Я тут же покидала в сумки всё, что привезла с собой из Петербурга. Служанка пришла мне на помощь и отнесла тяжелую поклажу вниз.
Нервно теребя перчатки, то снимая, то снова надевая их, я дожидалась Николая, расхаживая по комнате, которая, как я тогда считала, теперь по праву принадлежит мне. Я была готова оставить ради него всё, настолько он покорил меня предыдущей ночью! Федора бросить, из отчего дома навсегда уйти… Он был изнежен роскошной жизнью, с рождения воспитывался иностранными гувернерами, учился за границей, но всё это, я так считала, ни капельки не испортило его. В моем понимании он был другим, необыкновенным, настоящим. Мне было очень хорошо с ним, и казалось, что он лучшее, что может быть у меня в жизни: «Счастливее, чем сейчас, я стать, наверное, уже не смогу». В тот момент я готова была связать с ним свое будущее и искренне этого желала.
Дверь без стука открылась, и вошла Аннушка. Голова ее была низко опущена, волосы не заплетены, платье смято. Она села передо мной.
– Собираешься?
– Да, – ответила я, стараясь, чтобы голос звучал беспечно. – Домой пора, третий день пошел, заждались уже.

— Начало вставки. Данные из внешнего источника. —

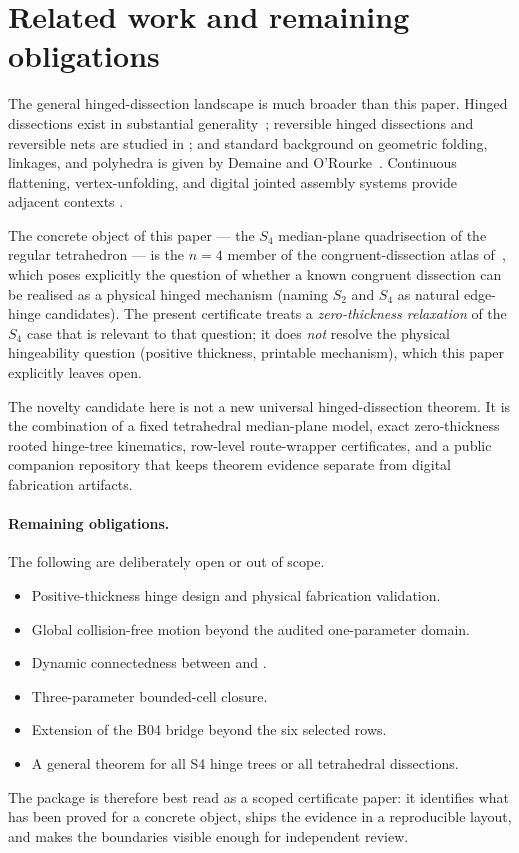 \section{Related work and remaining obligations}
\label{sec:related}

The general hinged-dissection landscape is much broader than this paper.  Hinged
dissections exist in substantial generality~\cite{abbott2007hinged}; reversible
hinged dissections and reversible nets are studied in
\cite{akiyama2018polyhedral,akiyama2016reversible}; and standard background on
geometric folding, linkages, and polyhedra is given by Demaine and
O'Rourke~\cite{demaine2007gfalop}.  Continuous flattening, vertex-unfolding,
and digital jointed assembly systems provide adjacent contexts
\cite{demaine2024continuous,demaine2001vertex,rodsteward2019,joinable2021}.

The concrete object of this paper --- the $S_4$ median-plane quadrisection of the
regular tetrahedron --- is the $n=4$ member of the congruent-dissection atlas
of~\cite{babanskyyCongruentDissections}, which poses explicitly the question of
whether a known congruent dissection can be realised as a physical hinged
mechanism (naming $S_2$ and $S_4$ as natural edge-hinge candidates).  The present
certificate treats a \emph{zero-thickness relaxation} of the $S_4$ case that is
relevant to that question; it does \emph{not} resolve the physical hingeability
question (positive thickness, printable mechanism), which this paper explicitly
leaves open.

The novelty candidate here is not a new universal hinged-dissection theorem.
It is the combination of a fixed tetrahedral median-plane model, exact
zero-thickness rooted hinge-tree kinematics, row-level route-wrapper
certificates, and a public companion repository that keeps theorem evidence separate
from digital fabrication artifacts.

\paragraph{Remaining obligations.}
The following are deliberately open or out of scope.
\begin{itemize}[leftmargin=*]
  \item Positive-thickness hinge design and physical fabrication validation.
  \item Global collision-free motion beyond the audited one-parameter domain.
  \item Dynamic connectedness between \treeA{} and \treeB{}.
  \item Three-parameter bounded-cell closure.
  \item Extension of the B04 bridge beyond the six selected rows.
  \item A general theorem for all S4 hinge trees or all tetrahedral dissections.
\end{itemize}

The package is therefore best read as a scoped certificate paper: it identifies
what has been proved for a concrete object, ships the evidence in a reproducible
layout, and makes the boundaries visible enough for independent review.
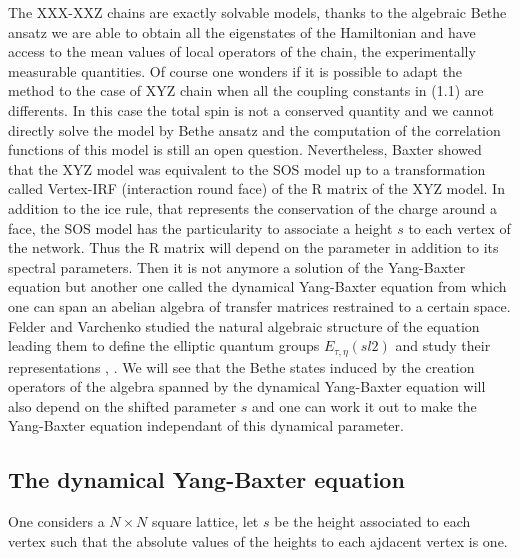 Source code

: \documentclass[12pt]{article}
\begin{document}
The XXX-XXZ chains are exactly solvable models, thanks to the algebraic Bethe ansatz we are able to obtain all the eigenstates of the Hamiltonian and have access to the mean values of local operators of the chain, the experimentally measurable quantities. Of course one wonders if it is possible to adapt the method to the case of XYZ chain when all the coupling constants in (1.1) are differents. In this case the total spin is not a conserved quantity and we cannot directly solve the model by Bethe ansatz and the computation of the correlation functions of this model is still an open question. Nevertheless, Baxter showed that the XYZ model was equivalent to the SOS model up to a transformation called Vertex-IRF (interaction round face) of the R matrix  of the XYZ model. In addition to the ice rule, that represents the conservation of the charge around a face, the SOS model has the particularity to associate a height $s $ to each vertex of the network. Thus the R matrix will depend on the parameter in addition to its spectral parameters. Then it is not anymore a solution of the Yang-Baxter equation but another one called the dynamical Yang-Baxter equation from which one can span an abelian algebra of transfer matrices restrained to a certain space. Felder and Varchenko studied the natural algebraic structure of the equation leading them to define the elliptic quantum groups $ E _{\tau,\eta}(sl2) $ and study their representations \cite{FelV96a}, \cite{FelV96b}. We will see that the Bethe states induced by the creation operators of the algebra spanned by the dynamical Yang-Baxter equation will also depend on the shifted parameter $ s $  and one can work it out to make the Yang-Baxter equation independant of this dynamical parameter.

\subsection{The dynamical Yang-Baxter equation}

One considers a $N\times N$ square lattice, let $s$ be the height associated to each vertex such that the absolute values of the heights to each ajdacent vertex is one.

\medskip
\end{document}
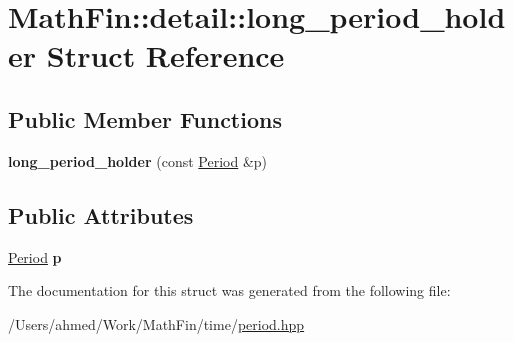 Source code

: \hypertarget{struct_math_fin_1_1detail_1_1long__period__holder}{}\section{Math\+Fin\+:\+:detail\+:\+:long\+\_\+period\+\_\+holder Struct Reference}
\label{struct_math_fin_1_1detail_1_1long__period__holder}
\subsection*{Public Member Functions}
\begin{DoxyCompactItemize}
\item 
\hypertarget{struct_math_fin_1_1detail_1_1long__period__holder_a5c3fb37a3286eae18820f50658a59959}{}{\bfseries long\+\_\+period\+\_\+holder} (const \hyperlink{class_math_fin_1_1_period}{Period} \&p)\label{struct_math_fin_1_1detail_1_1long__period__holder_a5c3fb37a3286eae18820f50658a59959}

\end{DoxyCompactItemize}
\subsection*{Public Attributes}
\begin{DoxyCompactItemize}
\item 
\hypertarget{struct_math_fin_1_1detail_1_1long__period__holder_a0cbd270e40f84292f313b12e4947d5d8}{}\hyperlink{class_math_fin_1_1_period}{Period} {\bfseries p}\label{struct_math_fin_1_1detail_1_1long__period__holder_a0cbd270e40f84292f313b12e4947d5d8}

\end{DoxyCompactItemize}


The documentation for this struct was generated from the following file\+:\begin{DoxyCompactItemize}
\item 
/\+Users/ahmed/\+Work/\+Math\+Fin/time/\hyperlink{period_8hpp}{period.\+hpp}\end{DoxyCompactItemize}
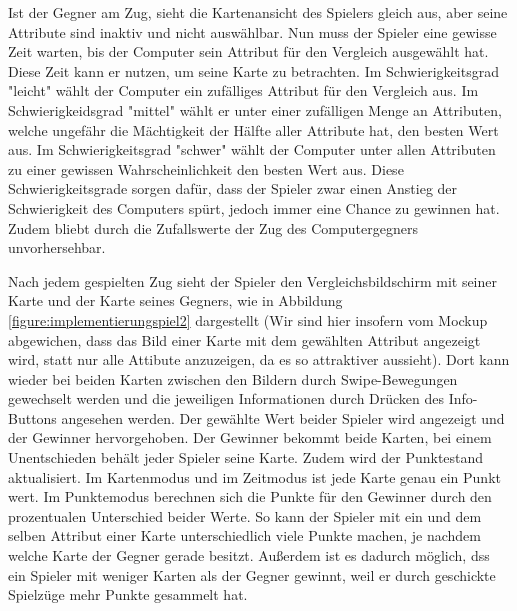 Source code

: Ist der Gegner am Zug, sieht die Kartenansicht des Spielers gleich aus, aber seine Attribute sind inaktiv und nicht auswählbar. Nun muss der Spieler eine gewisse Zeit warten, bis der Computer sein Attribut für den Vergleich ausgewählt hat. Diese Zeit kann er nutzen, um seine Karte zu betrachten. Im Schwierigkeitsgrad "leicht" wählt der Computer ein zufälliges Attribut für den Vergleich aus. Im Schwierigkeidsgrad "mittel" wählt er unter einer zufälligen Menge an Attributen, welche ungefähr die Mächtigkeit der Hälfte aller Attribute hat, den besten Wert aus. Im Schwierigkeitsgrad "schwer" wählt der Computer unter allen Attributen zu einer gewissen Wahrscheinlichkeit den besten Wert aus. Diese Schwierigkeitsgrade sorgen dafür, dass der Spieler zwar einen Anstieg der Schwierigkeit des Computers spürt, jedoch immer eine Chance zu gewinnen hat. Zudem bliebt durch die Zufallswerte der Zug des Computergegners unvorhersehbar.

Nach jedem gespielten Zug sieht der Spieler den Vergleichsbildschirm mit seiner Karte und der Karte seines Gegners, wie in Abbildung \ref{figure:implementierungspiel2}  dargestellt (Wir sind hier insofern vom Mockup abgewichen, dass das Bild einer Karte mit dem gewählten Attribut angezeigt wird, statt nur alle Attibute anzuzeigen, da es so attraktiver aussieht). Dort kann wieder bei beiden Karten zwischen den Bildern durch Swipe-Bewegungen gewechselt werden und die jeweiligen Informationen durch Drücken des Info-Buttons angesehen werden. Der gewählte Wert beider Spieler wird angezeigt und der Gewinner hervorgehoben. Der Gewinner bekommt beide Karten, bei einem Unentschieden behält jeder Spieler seine Karte. Zudem wird der Punktestand aktualisiert. Im Kartenmodus und im Zeitmodus ist jede Karte genau ein Punkt wert. Im Punktemodus berechnen sich die Punkte für den Gewinner durch den prozentualen Unterschied beider Werte. So kann der Spieler mit ein und dem selben Attribut einer Karte unterschiedlich viele Punkte machen, je nachdem welche Karte der Gegner gerade besitzt. Außerdem ist es dadurch möglich, dss ein Spieler mit weniger Karten als der Gegner gewinnt, weil er durch geschickte Spielzüge mehr Punkte gesammelt hat.\\

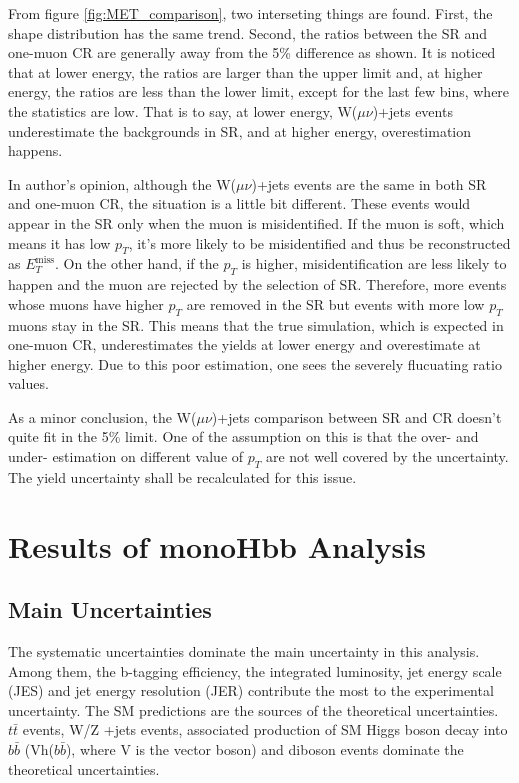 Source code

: \documentclass[class=NCU_thesis, crop=false]{standalone}
\begin{document}
		
		From figure \ref{fig:MET_comparison}, two interseting things are found. First, the shape distribution has the same trend. Second, the ratios between the SR and one-muon CR are generally away from the 5\% difference as shown.  It is noticed that at lower energy, the ratios are larger than the upper limit and, at higher energy, the ratios are less than the lower limit, except for the last few bins, where the statistics are low. That is to say, at lower energy, W($\mu \nu$)+jets events underestimate the backgrounds in SR, and at higher energy, overestimation happens.
		
		In author's opinion, although the W($\mu \nu$)+jets events are the same in both SR and one-muon CR, the situation is a little bit different. These events would appear in the SR only when the muon is misidentified. If the muon is soft, which means it has low $p_T$, it's more likely to be misidentified and thus be reconstructed as $E_T^{\mathrm{miss}}$. On the other hand, if the $p_T$ is higher, misidentification are less likely to happen and the muon are rejected by the selection of SR. Therefore, more events whose muons have higher $p_T$ are removed in the SR but events with more low $p_T$ muons stay in the SR. This means that the true simulation, which is expected in one-muon CR, underestimates the yields at lower energy and overestimate at higher energy. Due to this poor estimation, one sees the severely flucuating ratio values.
		
		As a minor conclusion, the W($\mu \nu$)+jets comparison between SR and CR doesn't quite fit in the 5\% limit. One of the assumption on this is that the over- and under- estimation on different value of $p_T$ are not well covered by the uncertainty. The yield uncertainty shall be recalculated for this issue.

\chapter{Results of monoHbb Analysis}

\section{Main Uncertainties}
	The systematic uncertainties dominate the main uncertainty in this analysis. Among them, the b-tagging efficiency, the integrated luminosity, jet energy scale (JES) and jet energy resolution (JER) contribute the most to the experimental uncertainty. The SM predictions are the sources of the theoretical uncertainties. $t\bar{t}$ events, W/Z +jets events, associated production of SM Higgs boson decay into $b\bar{b}$ (Vh($b\bar{b}$), where V is the vector boson) and diboson events dominate the theoretical uncertainties.
	
\end{document}
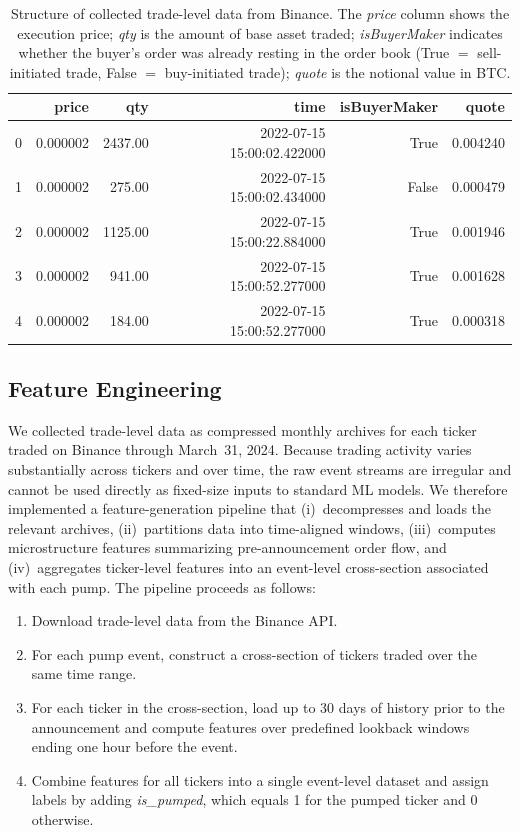 \documentclass{ieeeaccess}
\begin{document}
\begin{table}[!t]
    \centering
    \begin{tabular}{lrrrrr}
        \toprule
         & price & qty & time & isBuyerMaker & quote \\
        \midrule
        0 & 0.000002 & 2437.00 & 2022-07-15 15:00:02.422000 & True & 0.004240 \\
        1 & 0.000002 & 275.00& 2022-07-15 15:00:02.434000 & False & 0.000479 \\
        2 & 0.000002 & 1125.00 & 2022-07-15 15:00:22.884000 & True & 0.001946 \\
        3 & 0.000002 & 941.00 & 2022-07-15 15:00:52.277000 & True & 0.001628 \\
        4 & 0.000002 & 184.00 & 2022-07-15 15:00:52.277000 & True & 0.000318 \\
        \bottomrule
    \end{tabular}
    \caption{Structure of collected trade-level data from Binance. The \textit{price} column shows the execution price; \textit{qty} is the amount of base asset traded; \textit{isBuyerMaker} indicates whether the buyer's order was already resting in the order book (True $=$ sell-initiated trade, False $=$ buy-initiated trade); \textit{quote} is the notional value in BTC.}
    \label{table:collected_tick_data}
\end{table}


\subsection{Feature Engineering}

We collected trade-level data as compressed monthly archives for each ticker traded on Binance through March~31, 2024. Because trading activity varies substantially across tickers and over time, the raw event streams are irregular and cannot be used directly as fixed-size inputs to standard ML models. We therefore implemented a feature-generation pipeline that (i)~decompresses and loads the relevant archives, (ii)~partitions data into time-aligned windows, (iii)~computes microstructure features summarizing pre-announcement order flow, and (iv)~aggregates ticker-level features into an event-level cross-section associated with each pump. The pipeline proceeds as follows:

\begin{enumerate}
    \item Download trade-level data from the Binance API.
    \item For each pump event, construct a cross-section of tickers traded over the same time range.
    \item For each ticker in the cross-section, load up to 30 days of history prior to the announcement and compute features over predefined lookback windows ending one hour before the event.
    \item Combine features for all tickers into a single event-level dataset and assign labels by adding \textit{is\_pumped}, which equals 1 for the pumped ticker and 0 otherwise.
\end{enumerate}
\end{document}
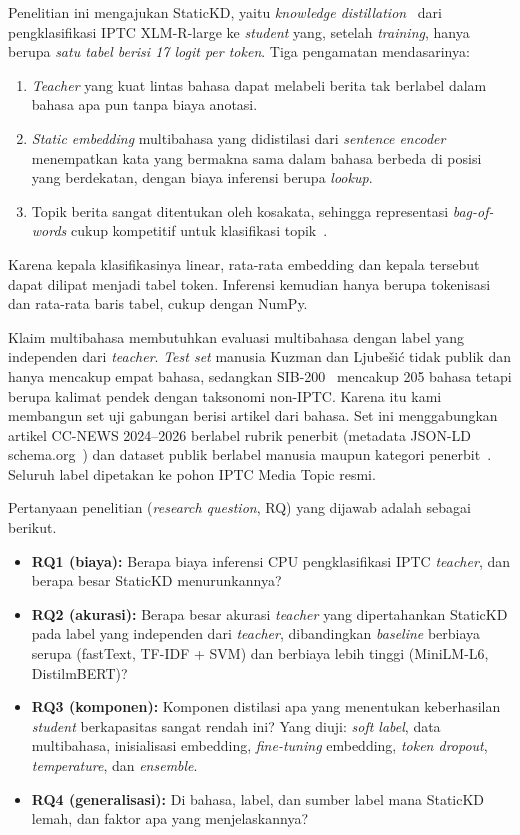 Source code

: \documentclass[journal]{IEEEtran}
\newcommand{\eng}[1]{\textit{#1}}   %
\begin{document}
Penelitian ini mengajukan StaticKD, yaitu \eng{knowledge distillation}~\cite{hinton2015distilling,bucilua2006model} dari pengklasifikasi IPTC XLM-R-large ke \eng{student} yang, setelah \eng{training}, hanya berupa \emph{satu tabel berisi 17 logit per token}. Tiga pengamatan mendasarinya:
\begin{enumerate}
  \item \eng{Teacher} yang kuat lintas bahasa dapat melabeli berita tak berlabel dalam bahasa apa pun tanpa biaya anotasi.
  \item \eng{Static embedding} multibahasa yang didistilasi dari \eng{sentence encoder}~\cite{tulkens2024model2vec,wada2025static,chen2024bgem3} menempatkan kata yang bermakna sama dalam bahasa berbeda di posisi yang berdekatan, dengan biaya inferensi berupa \eng{lookup}.
  \item Topik berita sangat ditentukan oleh kosakata, sehingga representasi \eng{bag-of-words} cukup kompetitif untuk klasifikasi topik~\cite{galke2022bow,iyyer2015dan}.
\end{enumerate}
Karena kepala klasifikasinya linear, rata-rata embedding dan kepala tersebut dapat dilipat menjadi tabel token. Inferensi kemudian hanya berupa tokenisasi dan rata-rata baris tabel, cukup dengan NumPy.

Klaim multibahasa membutuhkan evaluasi multibahasa dengan label yang independen dari \eng{teacher}. \eng{Test set} manusia Kuzman dan Ljube\v{s}i\'c tidak publik dan hanya mencakup empat bahasa, sedangkan SIB-200~\cite{adelani2024sib200} mencakup 205 bahasa tetapi berupa kalimat pendek dengan taksonomi non-IPTC. Karena itu kami membangun set uji gabungan berisi  artikel dari  bahasa. Set ini menggabungkan artikel CC-NEWS 2024--2026 berlabel rubrik penerbit (metadata JSON-LD schema.org~\cite{guha2016schema}) dan dataset publik berlabel manusia maupun kategori penerbit~\cite{adelani2023masakhanews,petukhova2023mnds,mirashi2023indicnews,hossain2025banglanews}. Seluruh label dipetakan ke pohon IPTC Media Topic resmi.

Pertanyaan penelitian (\eng{research question}, RQ) yang dijawab adalah sebagai berikut.
\begin{itemize}
  \item \textbf{RQ1 (biaya):} Berapa biaya inferensi CPU pengklasifikasi IPTC \eng{teacher}, dan berapa besar StaticKD menurunkannya?
  \item \textbf{RQ2 (akurasi):} Berapa besar akurasi \eng{teacher} yang dipertahankan StaticKD pada label yang independen dari \eng{teacher}, dibandingkan \eng{baseline} berbiaya serupa (fastText, TF-IDF + SVM) dan berbiaya lebih tinggi (MiniLM-L6, DistilmBERT)?
  \item \textbf{RQ3 (komponen):} Komponen distilasi apa yang menentukan keberhasilan \eng{student} berkapasitas sangat rendah ini? Yang diuji: \eng{soft label}, data multibahasa, inisialisasi embedding, \eng{fine-tuning} embedding, \eng{token dropout}, \eng{temperature}, dan \eng{ensemble}.
  \item \textbf{RQ4 (generalisasi):} Di bahasa, label, dan sumber label mana StaticKD lemah, dan faktor apa yang menjelaskannya?
\end{itemize}
\end{document}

– А он что? – она боязливо взглянула в мои глаза. – Приходил к тебе?
Я не сразу нашлась, что ей ответить, но потом решила, что врать не буду.
– Да.
Голова ее опустилась еще ниже, она боялась взглянуть на меня.
– Ты говорила с ним обо мне?
Правду о том, что было между нами, я сказать не могла.
– Да, мы говорили о тебе. Недолго побеседовали, и он покинул мои покои.